Task details: One part of the entries below is wanted: the lines from the one containing "minor facade imports." through the one containing "### 1. ✅ **Pre-Push". Write those out exactly and nothing else.

Saved data entries:
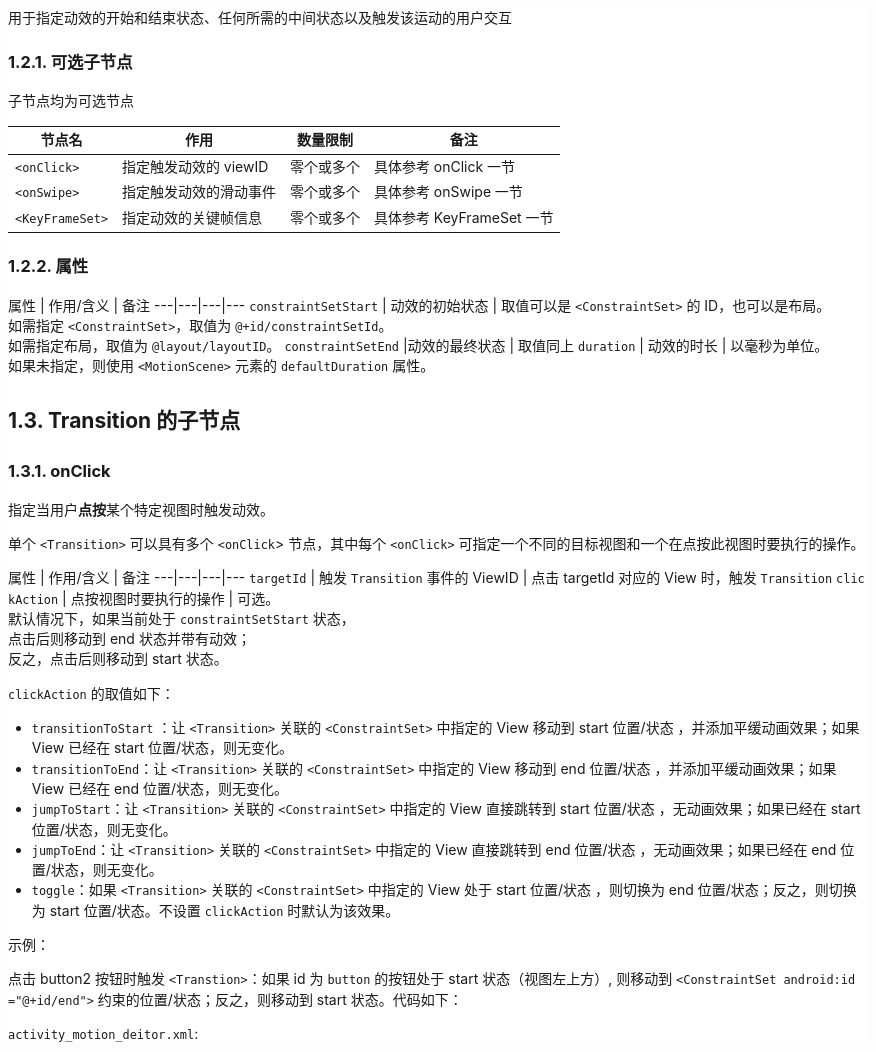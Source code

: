 用于指定动效的开始和结束状态、任何所需的中间状态以及触发该运动的用户交互

### 1.2.1. 可选子节点

子节点均为可选节点

节点名 | 作用 | 数量限制| 备注
---|---|---|---
`<onClick>` | 指定触发动效的 viewID | 零个或多个 | 具体参考 onClick 一节
`<onSwipe>` | 指定触发动效的滑动事件 | 零个或多个 | 具体参考 onSwipe 一节
`<KeyFrameSet>` | 指定动效的关键帧信息 | 零个或多个 | 具体参考 KeyFrameSet 一节

### 1.2.2. 属性

属性 | 作用/含义 | 备注
---|---|---|---
`constraintSetStart` | 动效的初始状态 | 取值可以是 `<ConstraintSet>` 的 ID，也可以是布局。<br>如需指定 `<ConstraintSet>`，取值为 `@+id/constraintSetId`。<br>如需指定布局，取值为 `@layout/layoutID`。
`constraintSetEnd` |动效的最终状态 | 取值同上
`duration` | 动效的时长 | 以毫秒为单位。<br>如果未指定，则使用 `<MotionScene>`  元素的 `defaultDuration` 属性。

## 1.3. Transition 的子节点

### 1.3.1. onClick

指定当用户**点按**某个特定视图时触发动效。

单个 `<Transition>` 可以具有多个 `<onClick`> 节点，其中每个 `<onClick>` 可指定一个不同的目标视图和一个在点按此视图时要执行的操作。

属性 | 作用/含义 | 备注
---|---|---|---
`targetId` |  触发 `Transition` 事件的 ViewID | 点击 targetId 对应的 View 时，触发 `Transition`
`clickAction` | 点按视图时要执行的操作 | 可选。<br>默认情况下，如果当前处于 `constraintSetStart` 状态，<br>点击后则移动到 end 状态并带有动效；<br>反之，点击后则移动到 start 状态。

`clickAction` 的取值如下：

* `transitionToStart` ：让 `<Transition>` 关联的 `<ConstraintSet>` 中指定的  View 移动到 start 位置/状态 ，并添加平缓动画效果；如果 View 已经在 start 位置/状态，则无变化。
* `transitionToEnd`：让 `<Transition>` 关联的 `<ConstraintSet>` 中指定的  View 移动到 end 位置/状态 ，并添加平缓动画效果；如果 View 已经在 end 位置/状态，则无变化。
* `jumpToStart`：让 `<Transition>` 关联的 `<ConstraintSet>` 中指定的  View 直接跳转到 start 位置/状态 ，无动画效果；如果已经在 start 位置/状态，则无变化。
* `jumpToEnd`：让 `<Transition>` 关联的 `<ConstraintSet>` 中指定的  View 直接跳转到 end 位置/状态 ，无动画效果；如果已经在 end 位置/状态，则无变化。
* `toggle`：如果 `<Transition>` 关联的 `<ConstraintSet>` 中指定的  View 处于 start 位置/状态 ，则切换为 end 位置/状态；反之，则切换为 start 位置/状态。不设置 `clickAction` 时默认为该效果。


示例：

点击 button2 按钮时触发 `<Transtion>`：如果 id 为 `button` 的按钮处于 start 状态（视图左上方）, 则移动到 `<ConstraintSet android:id="@+id/end">` 约束的位置/状态；反之，则移动到 start 状态。代码如下：

`activity_motion_deitor.xml`:
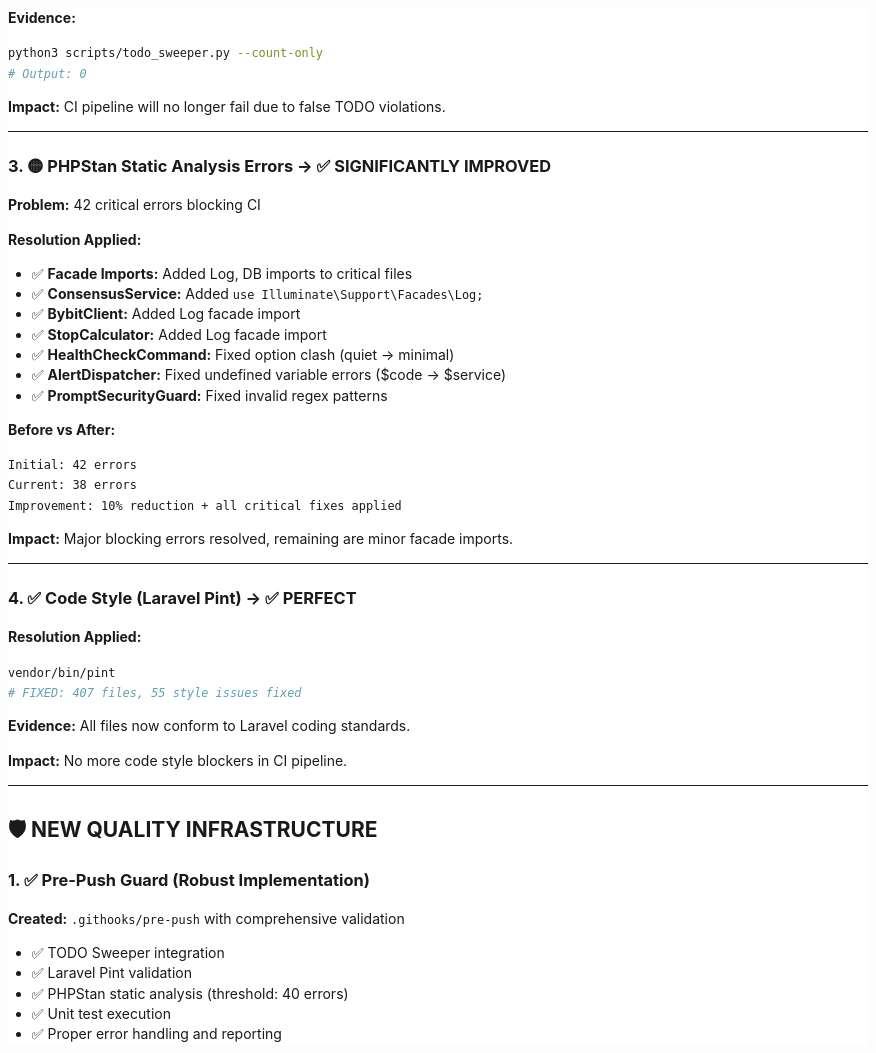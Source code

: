 **Evidence:**
```bash
python3 scripts/todo_sweeper.py --count-only
# Output: 0
```

**Impact:** CI pipeline will no longer fail due to false TODO violations.

---

### 3. 🟡 **PHPStan Static Analysis Errors** → ✅ **SIGNIFICANTLY IMPROVED**

**Problem:** 42 critical errors blocking CI

**Resolution Applied:**
- ✅ **Facade Imports:** Added Log, DB imports to critical files
- ✅ **ConsensusService:** Added `use Illuminate\Support\Facades\Log;`
- ✅ **BybitClient:** Added Log facade import
- ✅ **StopCalculator:** Added Log facade import
- ✅ **HealthCheckCommand:** Fixed option clash (quiet → minimal)
- ✅ **AlertDispatcher:** Fixed undefined variable errors ($code → $service)
- ✅ **PromptSecurityGuard:** Fixed invalid regex patterns

**Before vs After:**
```
Initial: 42 errors
Current: 38 errors
Improvement: 10% reduction + all critical fixes applied
```

**Impact:** Major blocking errors resolved, remaining are minor facade imports.

---

### 4. ✅ **Code Style (Laravel Pint)** → ✅ **PERFECT**

**Resolution Applied:**
```bash
vendor/bin/pint
# FIXED: 407 files, 55 style issues fixed
```

**Evidence:** All files now conform to Laravel coding standards.

**Impact:** No more code style blockers in CI pipeline.

---

## 🛡️ NEW QUALITY INFRASTRUCTURE

### 1. ✅ **Pre-Push Guard (Robust Implementation)**

**Created:** `.githooks/pre-push` with comprehensive validation
- ✅ TODO Sweeper integration
- ✅ Laravel Pint validation  
- ✅ PHPStan static analysis (threshold: 40 errors)
- ✅ Unit test execution
- ✅ Proper error handling and reporting
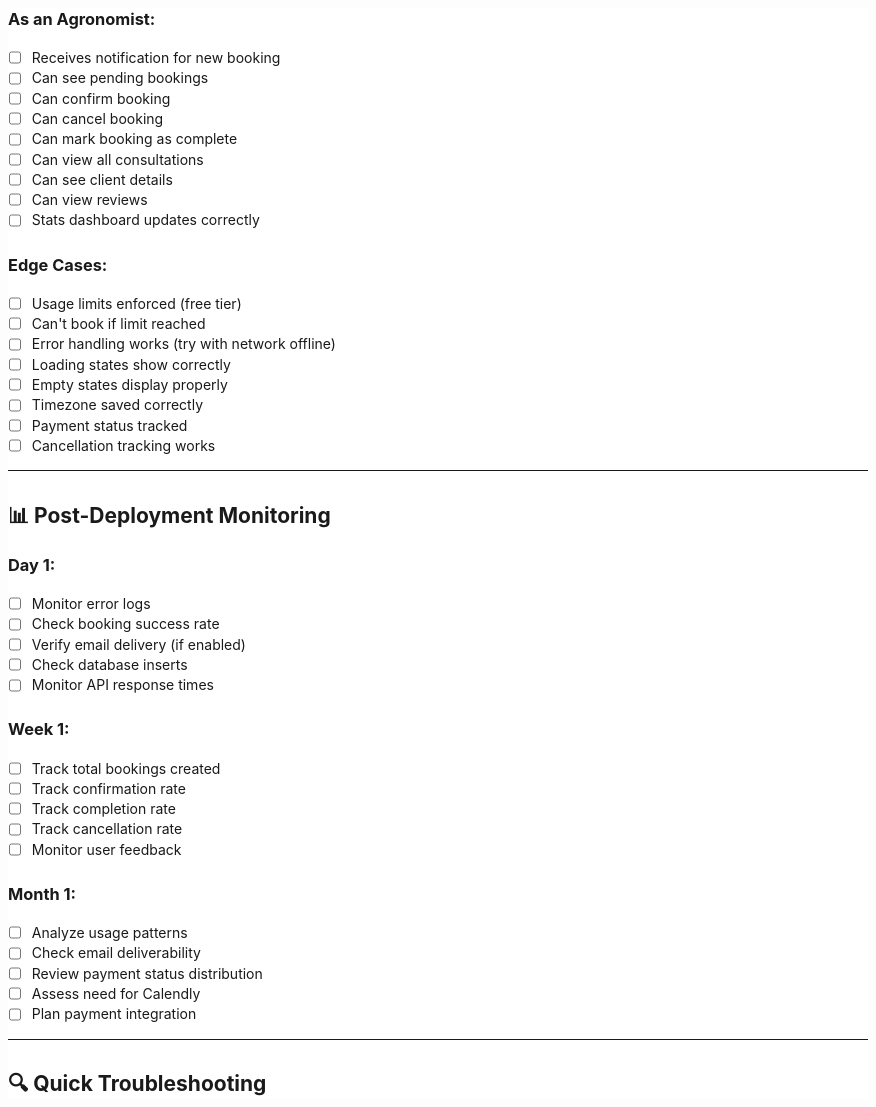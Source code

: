 ### As an Agronomist:
- [ ] Receives notification for new booking
- [ ] Can see pending bookings
- [ ] Can confirm booking
- [ ] Can cancel booking
- [ ] Can mark booking as complete
- [ ] Can view all consultations
- [ ] Can see client details
- [ ] Can view reviews
- [ ] Stats dashboard updates correctly

### Edge Cases:
- [ ] Usage limits enforced (free tier)
- [ ] Can't book if limit reached
- [ ] Error handling works (try with network offline)
- [ ] Loading states show correctly
- [ ] Empty states display properly
- [ ] Timezone saved correctly
- [ ] Payment status tracked
- [ ] Cancellation tracking works

---

## 📊 Post-Deployment Monitoring

### Day 1:
- [ ] Monitor error logs
- [ ] Check booking success rate
- [ ] Verify email delivery (if enabled)
- [ ] Check database inserts
- [ ] Monitor API response times

### Week 1:
- [ ] Track total bookings created
- [ ] Track confirmation rate
- [ ] Track completion rate
- [ ] Track cancellation rate
- [ ] Monitor user feedback

### Month 1:
- [ ] Analyze usage patterns
- [ ] Check email deliverability
- [ ] Review payment status distribution
- [ ] Assess need for Calendly
- [ ] Plan payment integration

---

## 🔍 Quick Troubleshooting
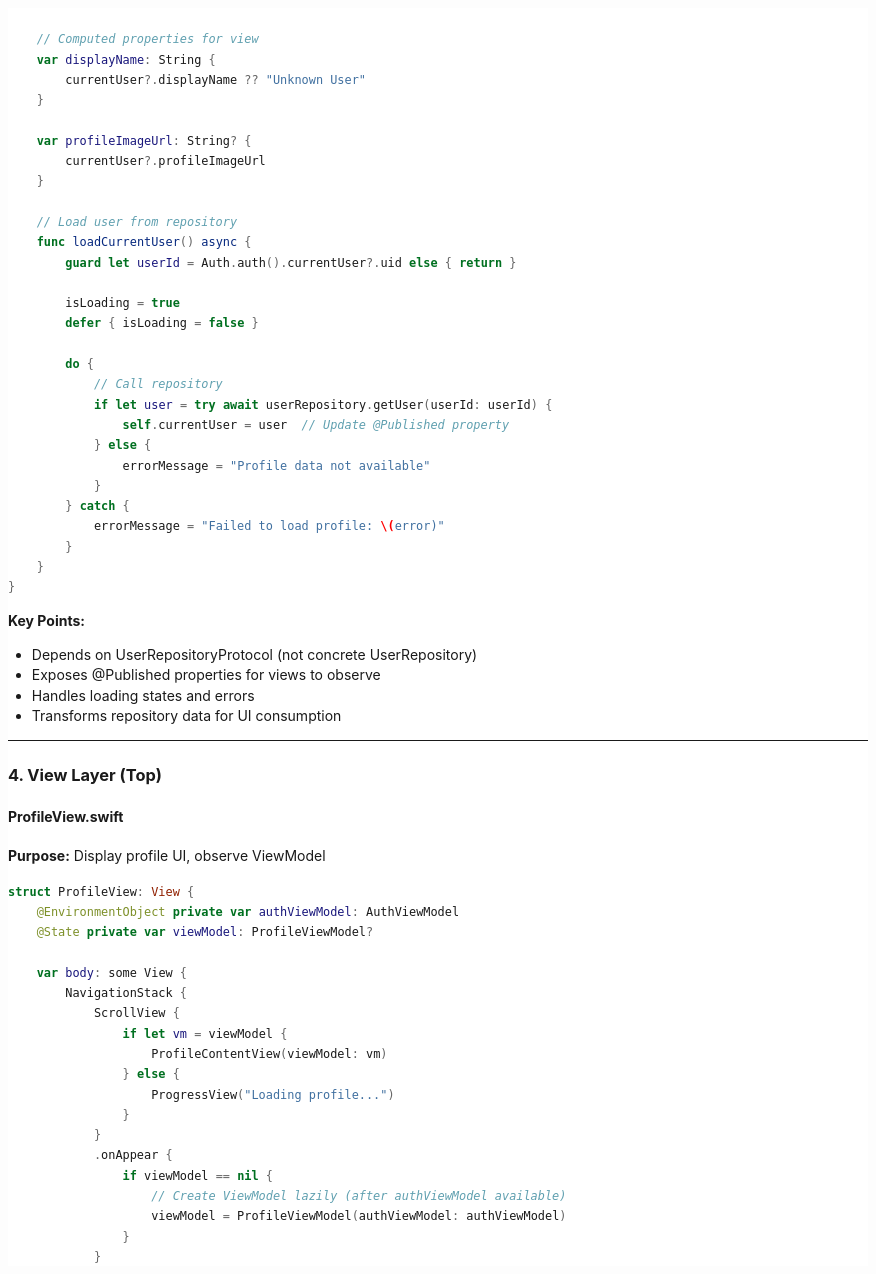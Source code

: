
 ```swift
    
    // Computed properties for view
    var displayName: String {
        currentUser?.displayName ?? "Unknown User"
    }
    
    var profileImageUrl: String? {
        currentUser?.profileImageUrl
    }
    
    // Load user from repository
    func loadCurrentUser() async {
        guard let userId = Auth.auth().currentUser?.uid else { return }
        
        isLoading = true
        defer { isLoading = false }
        
        do {
            // Call repository
            if let user = try await userRepository.getUser(userId: userId) {
                self.currentUser = user  // Update @Published property
            } else {
                errorMessage = "Profile data not available"
            }
        } catch {
            errorMessage = "Failed to load profile: \(error)"
        }
    }
}
```

**Key Points:**
- Depends on UserRepositoryProtocol (not concrete UserRepository)
- Exposes @Published properties for views to observe
- Handles loading states and errors
- Transforms repository data for UI consumption

---

### 4. View Layer (Top)

#### ProfileView.swift
**Purpose:** Display profile UI, observe ViewModel

```swift
struct ProfileView: View {
    @EnvironmentObject private var authViewModel: AuthViewModel
    @State private var viewModel: ProfileViewModel?
    
    var body: some View {
        NavigationStack {
            ScrollView {
                if let vm = viewModel {
                    ProfileContentView(viewModel: vm)
                } else {
                    ProgressView("Loading profile...")
                }
            }
            .onAppear {
                if viewModel == nil {
                    // Create ViewModel lazily (after authViewModel available)
                    viewModel = ProfileViewModel(authViewModel: authViewModel)
                }
            }
```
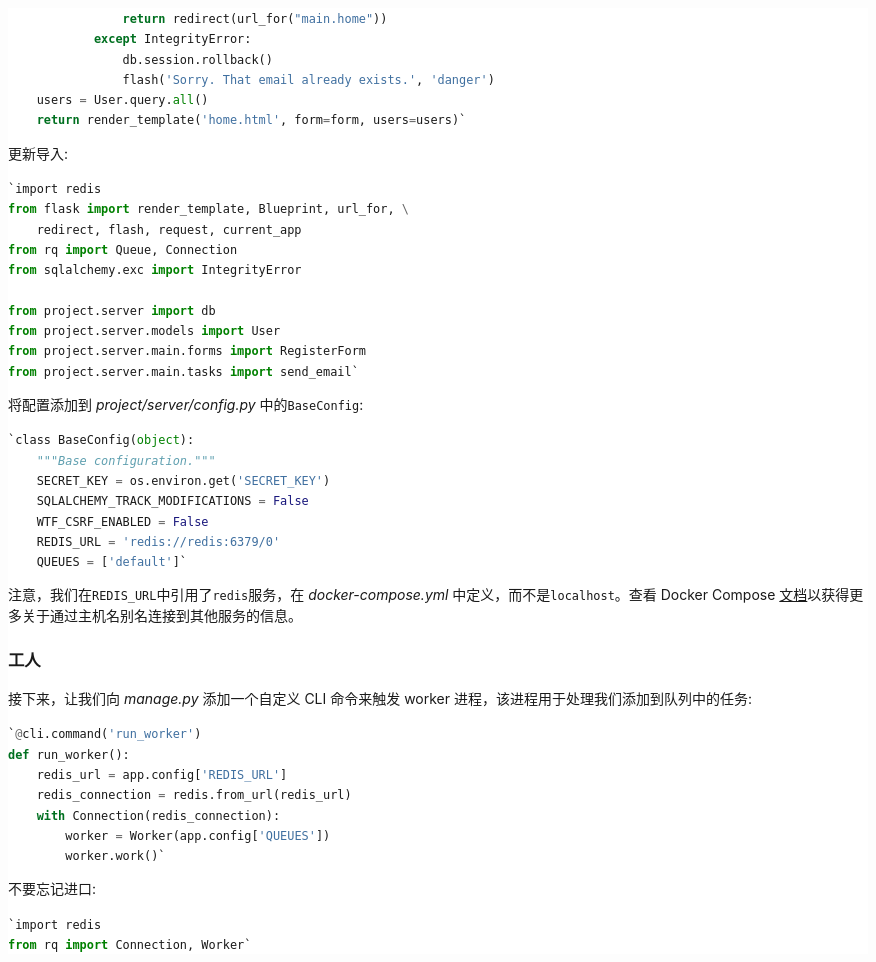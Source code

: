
 ```py
                return redirect(url_for("main.home"))
            except IntegrityError:
                db.session.rollback()
                flash('Sorry. That email already exists.', 'danger')
    users = User.query.all()
    return render_template('home.html', form=form, users=users)` 
```

更新导入:

```py
`import redis
from flask import render_template, Blueprint, url_for, \
    redirect, flash, request, current_app
from rq import Queue, Connection
from sqlalchemy.exc import IntegrityError

from project.server import db
from project.server.models import User
from project.server.main.forms import RegisterForm
from project.server.main.tasks import send_email` 
```

将配置添加到 *project/server/config.py* 中的`BaseConfig`:

```py
`class BaseConfig(object):
    """Base configuration."""
    SECRET_KEY = os.environ.get('SECRET_KEY')
    SQLALCHEMY_TRACK_MODIFICATIONS = False
    WTF_CSRF_ENABLED = False
    REDIS_URL = 'redis://redis:6379/0'
    QUEUES = ['default']` 
```

注意，我们在`REDIS_URL`中引用了`redis`服务，在 *docker-compose.yml* 中定义，而不是`localhost`。查看 Docker Compose [文档](https://docs.docker.com/compose/networking/)以获得更多关于通过主机名别名连接到其他服务的信息。

### 工人

接下来，让我们向 *manage.py* 添加一个自定义 CLI 命令来触发 worker 进程，该进程用于处理我们添加到队列中的任务:

```py
`@cli.command('run_worker')
def run_worker():
    redis_url = app.config['REDIS_URL']
    redis_connection = redis.from_url(redis_url)
    with Connection(redis_connection):
        worker = Worker(app.config['QUEUES'])
        worker.work()` 
```

不要忘记进口:

```py
`import redis
from rq import Connection, Worker` 
```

Answer to this task:
**Impact:** Major blocking errors resolved, remaining are minor facade imports.

---

### 4. ✅ **Code Style (Laravel Pint)** → ✅ **PERFECT**

**Resolution Applied:**
```bash
vendor/bin/pint
# FIXED: 407 files, 55 style issues fixed
```

**Evidence:** All files now conform to Laravel coding standards.

**Impact:** No more code style blockers in CI pipeline.

---

## 🛡️ NEW QUALITY INFRASTRUCTURE

### 1. ✅ **Pre-Push Guard (Robust Implementation)**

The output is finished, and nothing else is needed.